There are many fond memories of Wisbech shared on Facebook. People remember the taste of fish and chips, the fragrance of a bakery, and convivial nights spent in pubs long since demolished. I am old enough, however, to remember the darker side of Britain in the second half of the 20th century - polio, diptheria, insanitary slum housing, genuine poverty (as opposed to the relative poverty of today), overt and pernicious racism and and very little social mobility.
What genuinely saddens many people of my age is the decline in behaviour of certain sections of society, particularly some younger people. My teaching career lasted from 1969 to 2012, and so I can make a judgment of sorts about behaviour in the classroom. It's not that simple, though.By the time I retired I was an Assistant Head Teacher, with a certain amount of 'clout'. It also didn't hurt that I had taught the parents of many youngsters in my classes. Had behaviour worsened? I have to answer 'no', but again with a qualification. What had declined, without doubt, was the support teachers received from a vigorous minority of parents. They tended to have had a negative experience of schools themselves, and so they waged war on everything the school stood for, especially when it came to disciplining their children.
Were these, then, similar to the parents of youngsters who carried out a truly awful piece of vandalism in Wisbech this week? An example of serendipity attached to the Covid-19 pandemic was that a Russian horticulturist and artist, Natalya Shlyapina, had to extend her visit to the town due to lockdown. She didn't waste her time, and produced several stunning sculptural arrangements woven from willow. One such was a beautiful butterfly created for the community orchard in Wisbech Park.
Her enthusiasm and skill was certainly matched by the energy and malice of a group of people who took delight in destroying it. It is safe to assume that they were teenagers, and that they were male. Why make that assumption? Because a group of lads out on their bikes of an evening have been found vandalising other items created by decent people. This is the result of their efforts on this occasion.
Is there any point in blaming anyone apart from the perpetrators for this behaviour?
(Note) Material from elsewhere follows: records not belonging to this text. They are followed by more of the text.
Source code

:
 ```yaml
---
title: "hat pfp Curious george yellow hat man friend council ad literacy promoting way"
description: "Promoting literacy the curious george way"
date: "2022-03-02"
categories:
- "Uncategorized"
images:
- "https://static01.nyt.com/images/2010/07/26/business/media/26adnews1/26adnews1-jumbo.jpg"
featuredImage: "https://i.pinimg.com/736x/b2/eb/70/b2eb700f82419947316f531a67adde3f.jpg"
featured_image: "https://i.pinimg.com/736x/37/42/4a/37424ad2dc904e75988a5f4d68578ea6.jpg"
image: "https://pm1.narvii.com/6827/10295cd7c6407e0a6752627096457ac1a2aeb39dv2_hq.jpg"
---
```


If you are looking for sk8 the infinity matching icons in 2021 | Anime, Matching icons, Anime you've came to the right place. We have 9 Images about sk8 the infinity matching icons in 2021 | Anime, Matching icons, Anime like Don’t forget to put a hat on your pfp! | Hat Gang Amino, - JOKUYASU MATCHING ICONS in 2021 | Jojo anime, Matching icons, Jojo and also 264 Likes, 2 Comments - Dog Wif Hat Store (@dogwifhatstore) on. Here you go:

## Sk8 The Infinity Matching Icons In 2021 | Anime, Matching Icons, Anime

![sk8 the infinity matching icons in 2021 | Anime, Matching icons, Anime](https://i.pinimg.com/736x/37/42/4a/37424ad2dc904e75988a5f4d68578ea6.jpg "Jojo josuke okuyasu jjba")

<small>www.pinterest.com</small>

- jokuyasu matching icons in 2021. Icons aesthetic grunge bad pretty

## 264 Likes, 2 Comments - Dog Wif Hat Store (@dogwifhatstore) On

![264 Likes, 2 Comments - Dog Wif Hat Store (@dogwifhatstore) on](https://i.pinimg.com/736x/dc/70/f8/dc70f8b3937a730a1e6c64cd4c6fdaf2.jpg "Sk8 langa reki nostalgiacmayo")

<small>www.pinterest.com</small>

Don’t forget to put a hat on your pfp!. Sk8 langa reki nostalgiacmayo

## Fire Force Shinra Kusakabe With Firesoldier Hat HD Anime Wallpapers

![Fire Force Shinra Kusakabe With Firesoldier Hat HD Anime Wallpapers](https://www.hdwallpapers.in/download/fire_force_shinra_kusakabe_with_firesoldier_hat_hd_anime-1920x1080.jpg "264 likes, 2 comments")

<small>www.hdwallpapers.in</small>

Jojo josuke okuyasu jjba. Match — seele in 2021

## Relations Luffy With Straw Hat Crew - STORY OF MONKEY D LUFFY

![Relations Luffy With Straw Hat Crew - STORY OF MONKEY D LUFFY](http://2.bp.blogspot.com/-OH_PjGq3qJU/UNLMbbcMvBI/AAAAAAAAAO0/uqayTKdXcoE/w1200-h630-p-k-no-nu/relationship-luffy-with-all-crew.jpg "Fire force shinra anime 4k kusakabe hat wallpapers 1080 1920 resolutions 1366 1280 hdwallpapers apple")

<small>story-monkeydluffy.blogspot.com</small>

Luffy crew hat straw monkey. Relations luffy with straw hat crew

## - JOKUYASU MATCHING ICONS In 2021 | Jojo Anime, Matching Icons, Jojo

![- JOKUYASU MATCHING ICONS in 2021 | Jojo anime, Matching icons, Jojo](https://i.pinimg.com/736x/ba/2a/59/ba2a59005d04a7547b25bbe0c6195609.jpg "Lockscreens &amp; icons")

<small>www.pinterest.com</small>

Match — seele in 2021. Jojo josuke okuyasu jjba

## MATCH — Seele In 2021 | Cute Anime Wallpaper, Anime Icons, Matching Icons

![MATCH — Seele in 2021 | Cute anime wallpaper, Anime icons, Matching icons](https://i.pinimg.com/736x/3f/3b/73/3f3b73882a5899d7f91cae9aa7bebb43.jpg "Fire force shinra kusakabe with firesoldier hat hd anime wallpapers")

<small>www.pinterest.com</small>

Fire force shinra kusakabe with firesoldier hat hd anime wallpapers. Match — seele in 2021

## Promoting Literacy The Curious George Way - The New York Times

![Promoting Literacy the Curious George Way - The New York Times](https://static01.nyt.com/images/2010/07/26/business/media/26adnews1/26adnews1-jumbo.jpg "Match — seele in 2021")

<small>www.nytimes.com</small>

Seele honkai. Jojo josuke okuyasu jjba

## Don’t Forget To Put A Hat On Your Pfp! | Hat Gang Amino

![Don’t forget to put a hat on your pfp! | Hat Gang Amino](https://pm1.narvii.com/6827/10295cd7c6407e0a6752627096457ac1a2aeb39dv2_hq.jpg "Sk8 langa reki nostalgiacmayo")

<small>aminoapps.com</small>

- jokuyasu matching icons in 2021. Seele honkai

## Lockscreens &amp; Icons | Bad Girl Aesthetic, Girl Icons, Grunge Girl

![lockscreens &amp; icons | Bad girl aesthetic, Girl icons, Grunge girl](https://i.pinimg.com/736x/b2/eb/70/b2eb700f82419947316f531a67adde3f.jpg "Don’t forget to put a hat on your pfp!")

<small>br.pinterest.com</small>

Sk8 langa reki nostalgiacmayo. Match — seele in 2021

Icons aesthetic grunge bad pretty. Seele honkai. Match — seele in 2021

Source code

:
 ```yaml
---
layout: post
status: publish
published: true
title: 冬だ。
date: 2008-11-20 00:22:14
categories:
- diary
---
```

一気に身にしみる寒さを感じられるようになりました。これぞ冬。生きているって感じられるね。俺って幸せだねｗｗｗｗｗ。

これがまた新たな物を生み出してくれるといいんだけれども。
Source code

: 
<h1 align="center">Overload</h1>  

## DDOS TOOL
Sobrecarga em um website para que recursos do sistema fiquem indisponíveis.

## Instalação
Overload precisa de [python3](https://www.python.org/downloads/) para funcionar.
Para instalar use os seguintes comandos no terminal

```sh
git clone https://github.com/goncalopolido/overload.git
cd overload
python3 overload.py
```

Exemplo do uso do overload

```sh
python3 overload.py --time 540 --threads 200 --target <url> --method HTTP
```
Probably not. Blame won't get the sculpture rebuilt, nor will it remove the morons from the streets. Looking for culprits does, however, albeit in a negative way allow us to rant and rage like King Lear:
Blow, winds, and crack your cheeks! rage! blow!
You cataracts and hurricanoes, spout
Till you have drench'd our steeples, drown'd the cocks!
You sulphurous and thought-executing fires,
Vaunt-couriers to oak-cleaving thunderbolts,
Singe my white head!
The parents of the Wisbech vandals will be neither the first nor the last to lose control over their children, but there will a sad similarity between them. There will be no shortage of consumer goods in the home. There will be smartphones, large TV sets and satellite dishes. What there will NOT be is a coherent family group, with a father and a mother taking equal responsibility for parenting.
What about the police? The modern UK police force has NOT been stripped of numbers, despite what some people would have you believe. The graphic below is a screenshot of a Freedom Of Information request.
What the UK police force HAS been stripped of is a leadership determined to stick to time-honoured principles, those of solving crime and catching villains. Top police officers have been infected with the Common Purpose virus, which debilitates them and makes them more eager to dance to latest social justice tunes - gay rights and the pernicious BLM agenda - than to be bothered with criminal justice. The police in Wisbech will front up if there has been a murder or a serious RTA. Otherwise, they have little interest in a community under attack from anti social behaviour.
I have lived in Wisbech since the 1990s and I have to be honest and say that I cannot remember a time when the local council was a shining example of public responsibility and enlightened civic leadership. It is currently dominated by individuals who have chosen to become professional politicians - a suitable and necessary requirement for MPs perhaps, but at a very local level? I would much prefer that our town was being led by people with proven professional qualifications in industry, commerce or public service. Men and women who could bring their experience of 'the real world' to the relatively small-scale operation of running a town council.
What do we actually have, and how does this impinge on the original matter of vandalism? We have a town council led by people with no other visible means of support than an income from local government allowances and expenses. It is a matter of public record that they are indifferent to the effects of anti-social behaviour. They have actively opposed any attempts to diminish the scourge of public drinking and the consequent fouling of open spaces in the town. Why then, should they be bothered by a few teenagers with room-temperature IQ, smashing up something beautiful? No reason at all. No reason to demand better from the local police force. No reason to disturb the bizarre Status Quo in Wisbech, which results in them being re-elected time after time after time, despite their lack of interest in the town or its problems.